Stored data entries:
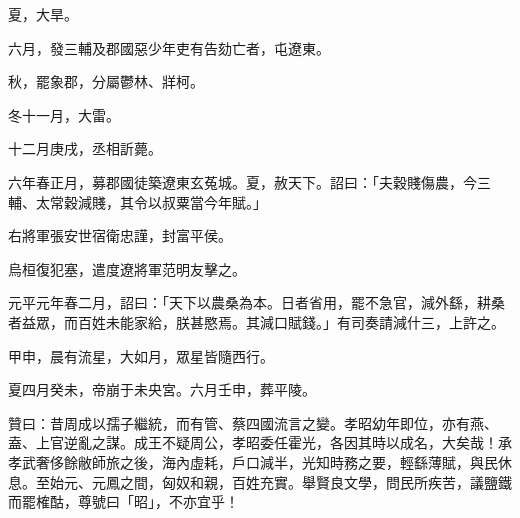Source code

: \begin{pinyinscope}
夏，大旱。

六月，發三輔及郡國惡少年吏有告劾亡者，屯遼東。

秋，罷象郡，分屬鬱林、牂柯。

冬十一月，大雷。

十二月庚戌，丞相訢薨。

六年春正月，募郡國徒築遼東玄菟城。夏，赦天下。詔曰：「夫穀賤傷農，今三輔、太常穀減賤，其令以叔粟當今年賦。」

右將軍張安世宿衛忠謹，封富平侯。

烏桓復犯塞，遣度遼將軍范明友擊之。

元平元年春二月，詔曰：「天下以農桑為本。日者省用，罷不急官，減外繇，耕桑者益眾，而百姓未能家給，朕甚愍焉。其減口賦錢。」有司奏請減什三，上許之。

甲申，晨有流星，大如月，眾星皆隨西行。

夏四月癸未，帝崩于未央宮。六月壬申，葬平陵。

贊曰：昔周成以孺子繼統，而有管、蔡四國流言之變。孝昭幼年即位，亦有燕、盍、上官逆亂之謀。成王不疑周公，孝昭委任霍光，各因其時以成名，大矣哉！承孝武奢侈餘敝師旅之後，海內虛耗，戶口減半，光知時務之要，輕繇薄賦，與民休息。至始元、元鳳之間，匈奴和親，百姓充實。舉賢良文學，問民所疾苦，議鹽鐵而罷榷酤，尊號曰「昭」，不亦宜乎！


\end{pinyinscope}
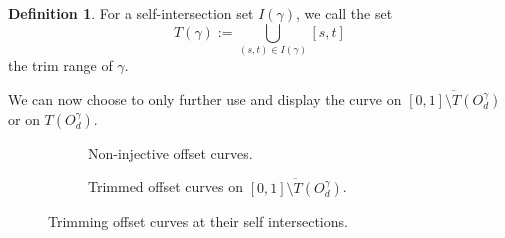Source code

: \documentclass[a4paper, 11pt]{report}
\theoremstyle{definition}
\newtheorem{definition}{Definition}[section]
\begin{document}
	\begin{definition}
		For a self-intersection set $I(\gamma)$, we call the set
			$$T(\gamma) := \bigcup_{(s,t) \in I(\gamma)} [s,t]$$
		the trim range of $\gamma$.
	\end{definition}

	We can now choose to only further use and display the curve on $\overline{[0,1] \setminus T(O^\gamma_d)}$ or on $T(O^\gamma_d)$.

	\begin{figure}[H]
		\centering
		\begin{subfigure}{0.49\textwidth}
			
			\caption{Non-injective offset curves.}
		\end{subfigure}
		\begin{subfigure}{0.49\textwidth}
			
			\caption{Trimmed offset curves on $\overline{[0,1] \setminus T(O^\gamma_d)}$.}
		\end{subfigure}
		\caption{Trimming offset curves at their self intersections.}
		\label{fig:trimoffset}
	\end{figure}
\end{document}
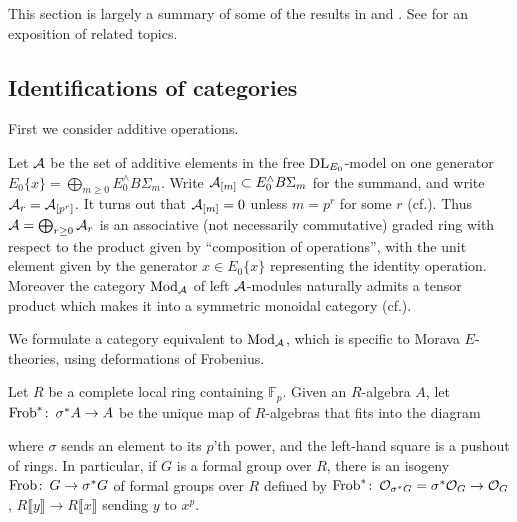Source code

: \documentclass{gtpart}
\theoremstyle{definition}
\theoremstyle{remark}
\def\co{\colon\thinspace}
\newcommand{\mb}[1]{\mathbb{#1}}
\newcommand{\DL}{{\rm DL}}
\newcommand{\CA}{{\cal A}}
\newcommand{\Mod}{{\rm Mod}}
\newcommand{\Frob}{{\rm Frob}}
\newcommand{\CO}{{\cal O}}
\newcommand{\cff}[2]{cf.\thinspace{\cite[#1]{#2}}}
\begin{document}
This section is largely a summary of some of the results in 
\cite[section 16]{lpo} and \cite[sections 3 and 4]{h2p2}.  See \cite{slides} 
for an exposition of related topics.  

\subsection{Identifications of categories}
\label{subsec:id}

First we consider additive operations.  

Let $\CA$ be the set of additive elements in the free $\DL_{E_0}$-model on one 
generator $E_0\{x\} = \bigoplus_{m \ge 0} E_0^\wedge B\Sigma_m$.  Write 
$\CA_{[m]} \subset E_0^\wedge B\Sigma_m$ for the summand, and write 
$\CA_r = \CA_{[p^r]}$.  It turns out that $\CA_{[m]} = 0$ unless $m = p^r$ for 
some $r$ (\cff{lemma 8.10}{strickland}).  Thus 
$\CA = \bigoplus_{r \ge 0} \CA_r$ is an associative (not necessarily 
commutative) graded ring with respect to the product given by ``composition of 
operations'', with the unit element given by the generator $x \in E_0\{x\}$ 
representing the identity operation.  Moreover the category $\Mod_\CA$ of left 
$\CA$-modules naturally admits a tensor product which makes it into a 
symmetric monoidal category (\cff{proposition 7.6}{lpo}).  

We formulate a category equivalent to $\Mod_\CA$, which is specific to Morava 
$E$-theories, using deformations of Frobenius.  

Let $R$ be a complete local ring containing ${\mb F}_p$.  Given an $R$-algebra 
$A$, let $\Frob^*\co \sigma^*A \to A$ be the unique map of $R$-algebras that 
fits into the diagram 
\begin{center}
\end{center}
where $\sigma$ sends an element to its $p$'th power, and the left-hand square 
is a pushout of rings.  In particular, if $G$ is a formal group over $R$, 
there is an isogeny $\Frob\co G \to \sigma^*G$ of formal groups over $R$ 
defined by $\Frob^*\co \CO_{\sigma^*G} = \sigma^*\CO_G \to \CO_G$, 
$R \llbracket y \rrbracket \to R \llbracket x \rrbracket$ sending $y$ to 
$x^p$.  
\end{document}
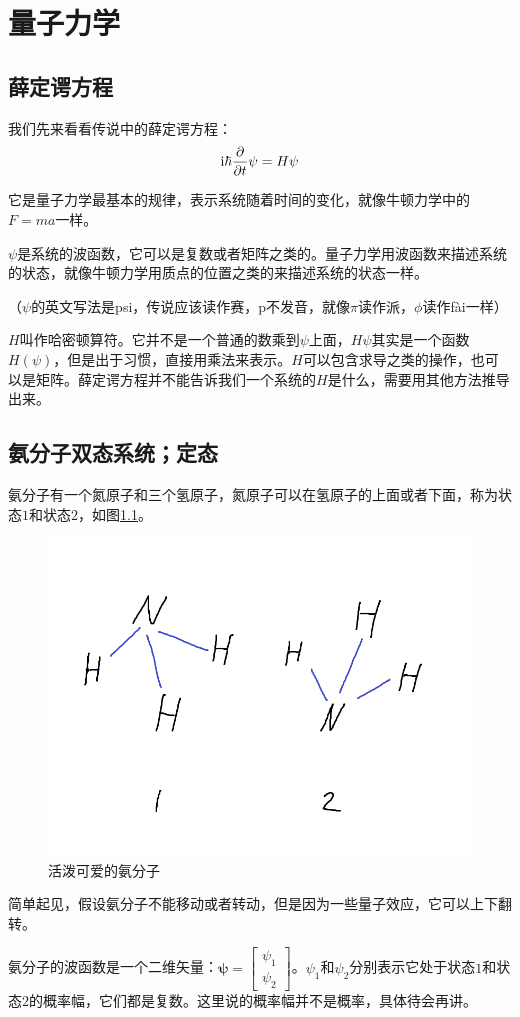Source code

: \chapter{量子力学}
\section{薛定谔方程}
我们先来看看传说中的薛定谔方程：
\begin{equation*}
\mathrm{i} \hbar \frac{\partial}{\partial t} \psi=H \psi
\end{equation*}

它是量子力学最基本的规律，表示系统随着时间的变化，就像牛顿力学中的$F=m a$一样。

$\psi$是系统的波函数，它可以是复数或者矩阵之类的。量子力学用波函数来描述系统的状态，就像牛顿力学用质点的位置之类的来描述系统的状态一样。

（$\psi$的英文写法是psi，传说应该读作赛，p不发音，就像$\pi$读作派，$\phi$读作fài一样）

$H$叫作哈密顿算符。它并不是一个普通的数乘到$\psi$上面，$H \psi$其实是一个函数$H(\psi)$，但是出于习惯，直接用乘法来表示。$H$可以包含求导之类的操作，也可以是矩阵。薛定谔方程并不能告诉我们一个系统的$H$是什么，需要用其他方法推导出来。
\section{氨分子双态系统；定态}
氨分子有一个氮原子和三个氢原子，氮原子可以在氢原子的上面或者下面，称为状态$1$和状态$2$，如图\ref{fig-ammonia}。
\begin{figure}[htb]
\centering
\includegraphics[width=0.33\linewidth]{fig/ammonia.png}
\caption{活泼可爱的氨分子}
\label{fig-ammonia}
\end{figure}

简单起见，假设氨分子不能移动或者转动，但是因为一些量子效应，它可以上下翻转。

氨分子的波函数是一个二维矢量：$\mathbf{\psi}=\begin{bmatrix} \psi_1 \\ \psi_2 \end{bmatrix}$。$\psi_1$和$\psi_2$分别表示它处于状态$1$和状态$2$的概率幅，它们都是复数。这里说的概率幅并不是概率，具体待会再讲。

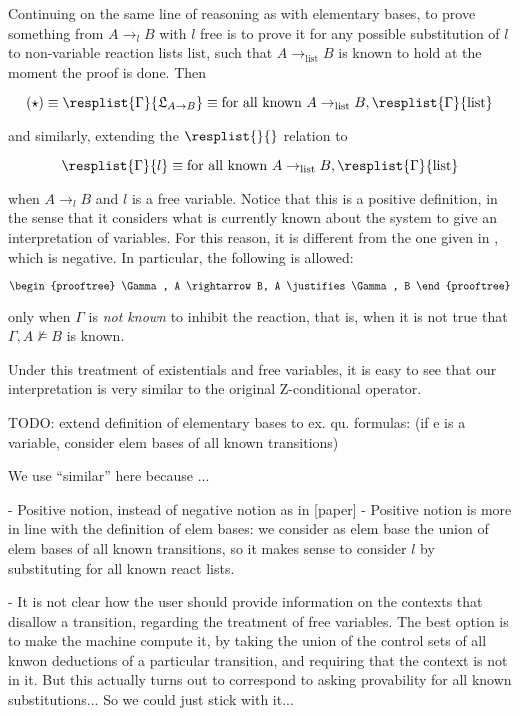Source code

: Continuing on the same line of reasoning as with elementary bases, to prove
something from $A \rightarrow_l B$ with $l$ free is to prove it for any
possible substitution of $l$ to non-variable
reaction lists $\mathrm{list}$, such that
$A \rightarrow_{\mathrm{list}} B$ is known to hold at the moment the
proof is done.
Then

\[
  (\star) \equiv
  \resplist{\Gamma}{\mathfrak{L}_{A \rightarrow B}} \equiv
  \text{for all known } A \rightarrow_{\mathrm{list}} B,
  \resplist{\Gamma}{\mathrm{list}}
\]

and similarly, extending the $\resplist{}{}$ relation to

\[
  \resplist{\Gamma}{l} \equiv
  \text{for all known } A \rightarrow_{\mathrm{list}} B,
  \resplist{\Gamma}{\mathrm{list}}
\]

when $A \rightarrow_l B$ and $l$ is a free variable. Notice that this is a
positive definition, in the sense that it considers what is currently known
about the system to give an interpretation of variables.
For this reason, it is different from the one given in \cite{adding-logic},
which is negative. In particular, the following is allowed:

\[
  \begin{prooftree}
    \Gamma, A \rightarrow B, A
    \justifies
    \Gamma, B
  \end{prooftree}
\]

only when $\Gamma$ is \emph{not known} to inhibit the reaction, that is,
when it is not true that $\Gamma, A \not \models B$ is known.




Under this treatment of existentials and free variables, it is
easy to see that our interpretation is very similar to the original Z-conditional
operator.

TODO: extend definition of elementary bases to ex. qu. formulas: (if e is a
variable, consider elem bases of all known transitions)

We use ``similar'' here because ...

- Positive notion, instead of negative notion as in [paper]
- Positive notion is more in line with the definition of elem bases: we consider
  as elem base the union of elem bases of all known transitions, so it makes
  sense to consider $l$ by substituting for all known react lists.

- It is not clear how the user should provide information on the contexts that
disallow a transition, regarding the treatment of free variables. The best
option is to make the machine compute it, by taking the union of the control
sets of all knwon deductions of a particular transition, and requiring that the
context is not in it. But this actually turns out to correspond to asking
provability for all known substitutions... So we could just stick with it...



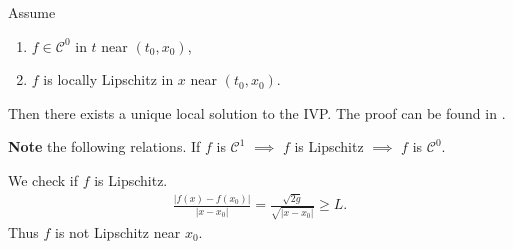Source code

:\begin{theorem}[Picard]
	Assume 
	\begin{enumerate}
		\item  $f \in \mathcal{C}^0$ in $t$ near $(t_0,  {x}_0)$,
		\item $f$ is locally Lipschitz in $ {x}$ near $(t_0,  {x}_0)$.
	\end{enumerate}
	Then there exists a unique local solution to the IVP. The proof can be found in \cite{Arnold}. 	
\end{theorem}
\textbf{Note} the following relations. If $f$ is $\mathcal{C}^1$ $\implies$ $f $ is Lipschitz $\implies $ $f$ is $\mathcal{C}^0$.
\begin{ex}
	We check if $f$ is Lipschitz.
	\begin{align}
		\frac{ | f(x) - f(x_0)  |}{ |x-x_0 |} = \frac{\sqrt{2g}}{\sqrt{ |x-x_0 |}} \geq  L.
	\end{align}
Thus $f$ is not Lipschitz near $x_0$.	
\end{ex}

Problem details: Collect from the data above every line that includes "free".

Written response:
Let $\CA$ be the set of additive elements in the free $\DL_{E_0}$-model on one 
something from $A \rightarrow_l B$ with $l$ free is to prove it for any
when $A \rightarrow_l B$ and $l$ is a free variable. Notice that this is a
Under this treatment of existentials and free variables, it is
disallow a transition, regarding the treatment of free variables. The best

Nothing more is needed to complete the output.